* [TASK GOAL] Filter the data below, keeping only lines that contain "desaparecida".

[Dataset excerpts]
══════════
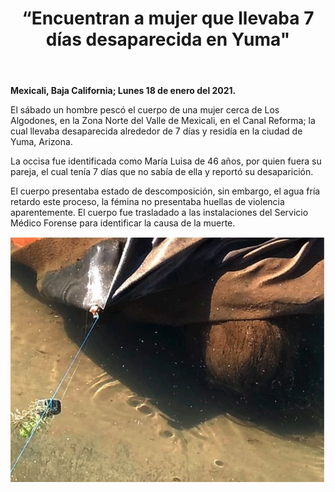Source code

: ﻿---
layout: blog
title: “Encuentran a mujer que llevaba 7 días desaparecida en Yuma"
Date: 2021-01-18
categories: mexicali
permalink: /:categories/:title:output_ext
image: /img/cnr/2021-01-18-encuentran-a-mujer-que-llevaba-7-dias-desaparecida-en-yuma.jpeg
alt: "Titulo"
autor:
---


**Mexicali, Baja California; Lunes 18 de enero del 2021.** 


El sábado un hombre pescó el cuerpo de una mujer cerca de Los Algodones, en la Zona Norte del Valle de Mexicali, en el Canal Reforma; la cual llevaba desaparecida alrededor de 7 días y residía en la ciudad de Yuma, Arizona.


La occisa fue identificada como María Luisa de 46 años, por quien fuera su pareja, el cual tenía 7 días que no sabía de ella y reportó su desaparición.


El cuerpo presentaba estado de descomposición, sin embargo, el agua fría retardo este proceso, la fémina no presentaba huellas de violencia aparentemente. El cuerpo fue trasladado a las instalaciones del Servicio Médico Forense para identificar la causa de la muerte.


<div id="carouselExampleSlidesOnly" class="carousel slide" data-ride="carousel">
  <div class="carousel-inner">
    <div class="carousel-item active">
       <img class="d-block w-100" src="/img/cnr/2021-01-18-encuentran-a-mujer-que-llevaba-7-dias-desaparecida-en-yuma.jpeg" loading="lazy"  alt="Titulo">
    </div>
  </div>
</div>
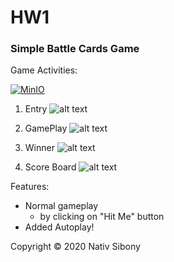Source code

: # HW1
 
### Simple Battle Cards Game
 
Game Activities:

[![MinIO](https://raw.githubusercontent.com/minio/minio/master/.github/logo.svg?sanitize=true)](https://min.io)


1. Entry
![alt text](https://ibb.co/k4KNDdq)

2. GamePlay
![alt text](https://imgur.com/KrhsSMJ)

3. Winner
![alt text](https://imgur.com/vj8h92N)

4. Score Board
![alt text](https://imgur.com/soqxowR)


Features:

* Normal gameplay 
  * by clicking on "Hit Me" button
* Added Autoplay!

Copyright © 2020 Nativ Sibony
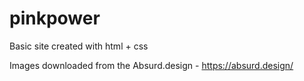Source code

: # pinkpower
Basic site created with html + css

Images downloaded from the Absurd.design - https://absurd.design/
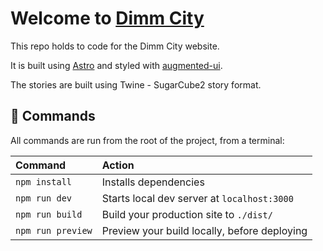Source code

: # Welcome to [Dimm City](https://dimm.city)

This repo holds to code for the Dimm City website. 

It is built using [Astro](https://astro.build) and styled with [augmented-ui](http://augmented-ui.com).

The stories are built using Twine - SugarCube2 story format.

## 🧞 Commands

All commands are run from the root of the project, from a terminal:

| Command           | Action                                       |
|:----------------  |:-------------------------------------------- |
| `npm install`     | Installs dependencies                        |
| `npm run dev`     | Starts local dev server at `localhost:3000`  |
| `npm run build`   | Build your production site to `./dist/`      |
| `npm run preview` | Preview your build locally, before deploying |

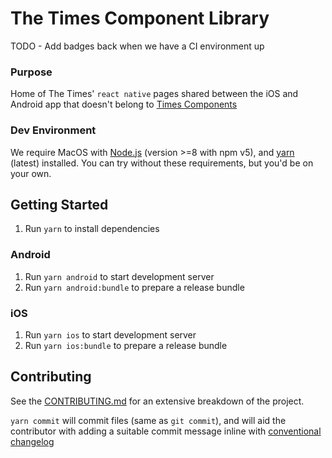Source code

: # The Times Component Library

TODO - Add badges back when we have a CI environment up

### Purpose

Home of The Times' `react native` pages shared between the iOS and Android app that doesn't belong to [Times Components](https://www.github.com/newsuk/times-components)

### Dev Environment

We require MacOS with [Node.js](https://nodejs.org) (version >=8 with npm v5), and [yarn](https://yarnpkg.com) (latest) installed.
You can try without these requirements, but you'd be on your own.

## Getting Started

1. Run `yarn` to install dependencies

### Android

1. Run `yarn android` to start development server
2. Run `yarn android:bundle` to prepare a release bundle

### iOS

1. Run `yarn ios` to start development server
2. Run `yarn ios:bundle` to prepare a release bundle

## Contributing

See the [CONTRIBUTING.md](.github/CONTRIBUTING.md) for an extensive breakdown of
the project.

`yarn commit` will commit files (same as `git commit`), and will aid the
contributor with adding a suitable commit message inline with
[conventional changelog](https://github.com/commitizen/cz-cli)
══════════
* [ANSWER AREA]
title: “Encuentran a mujer que llevaba 7 días desaparecida en Yuma"
image: /img/cnr/2021-01-18-encuentran-a-mujer-que-llevaba-7-dias-desaparecida-en-yuma.jpeg
El sábado un hombre pescó el cuerpo de una mujer cerca de Los Algodones, en la Zona Norte del Valle de Mexicali, en el Canal Reforma; la cual llevaba desaparecida alrededor de 7 días y residía en la ciudad de Yuma, Arizona.
       <img class="d-block w-100" src="/img/cnr/2021-01-18-encuentran-a-mujer-que-llevaba-7-dias-desaparecida-en-yuma.jpeg" loading="lazy"  alt="Titulo">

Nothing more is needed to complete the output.